President of the United States Soccer Federation
- In office March 11, 1974 – February 10, 1984
- Preceded by: James McGuire
- Succeeded by: Werner Fricker

Vice President of United States Soccer Federation

Personal details
- Born: September 16, 1917 Milwaukee, Wisconsin, U.S.
- Died: March 28, 2000 (aged 82) Milwaukee, Wisconsin, U.S.
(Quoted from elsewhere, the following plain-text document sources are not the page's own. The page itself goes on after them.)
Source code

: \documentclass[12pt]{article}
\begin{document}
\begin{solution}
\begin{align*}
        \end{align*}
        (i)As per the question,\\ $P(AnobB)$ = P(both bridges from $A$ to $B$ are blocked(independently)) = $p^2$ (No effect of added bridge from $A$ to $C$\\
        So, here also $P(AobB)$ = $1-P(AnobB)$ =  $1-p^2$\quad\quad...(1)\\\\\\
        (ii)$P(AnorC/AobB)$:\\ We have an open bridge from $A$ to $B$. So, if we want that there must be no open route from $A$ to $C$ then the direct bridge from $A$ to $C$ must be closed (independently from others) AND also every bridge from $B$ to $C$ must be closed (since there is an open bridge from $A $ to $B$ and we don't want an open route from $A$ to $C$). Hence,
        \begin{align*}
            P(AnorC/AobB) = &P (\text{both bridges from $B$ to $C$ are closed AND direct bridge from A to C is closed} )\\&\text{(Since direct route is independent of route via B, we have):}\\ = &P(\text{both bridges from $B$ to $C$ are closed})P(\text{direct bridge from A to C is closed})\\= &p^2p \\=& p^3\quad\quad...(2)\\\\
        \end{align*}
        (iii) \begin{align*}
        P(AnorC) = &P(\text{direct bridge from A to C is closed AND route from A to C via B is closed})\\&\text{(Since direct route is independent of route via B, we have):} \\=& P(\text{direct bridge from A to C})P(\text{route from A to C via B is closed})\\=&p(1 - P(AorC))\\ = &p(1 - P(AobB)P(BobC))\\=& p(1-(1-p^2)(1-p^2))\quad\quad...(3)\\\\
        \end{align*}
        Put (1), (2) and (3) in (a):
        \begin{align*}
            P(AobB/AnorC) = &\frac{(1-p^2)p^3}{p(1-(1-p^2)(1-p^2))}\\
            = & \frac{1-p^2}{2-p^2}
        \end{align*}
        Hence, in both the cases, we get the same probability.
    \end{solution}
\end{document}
= Gene Edwards (soccer executive) =

American soccer executive (1917–2000)

Gene Edwards (September 16, 1917 – March 28, 2000) was an American sports administrator who was the president of the United States Soccer Federation, and was a member of the U.S. Soccer Hall of Fame and the CONCACAF Hall of Fame.

==Life and career==
Edwards was born in Milwaukee, Wisconsin on September 16, 1917. He served as a vice president of U.S. Soccer from 1968. Edwards was president of the United States Soccer Federation from 1974 to 1984. Edwards also served as a member of the FIFA Amateur Committee, the CONCACAF Executive Committee, and the Executive Committee of the United States Olympic Committee. Edwards was coach of the United States teams at the 1971 and 1975 Pan-American Games and the 1972 Olympic Games. Edwards was inducted into the U.S. Soccer Hall of Fame in 1985. He died in Milwaukee on March 28, 2000, at the age of 82.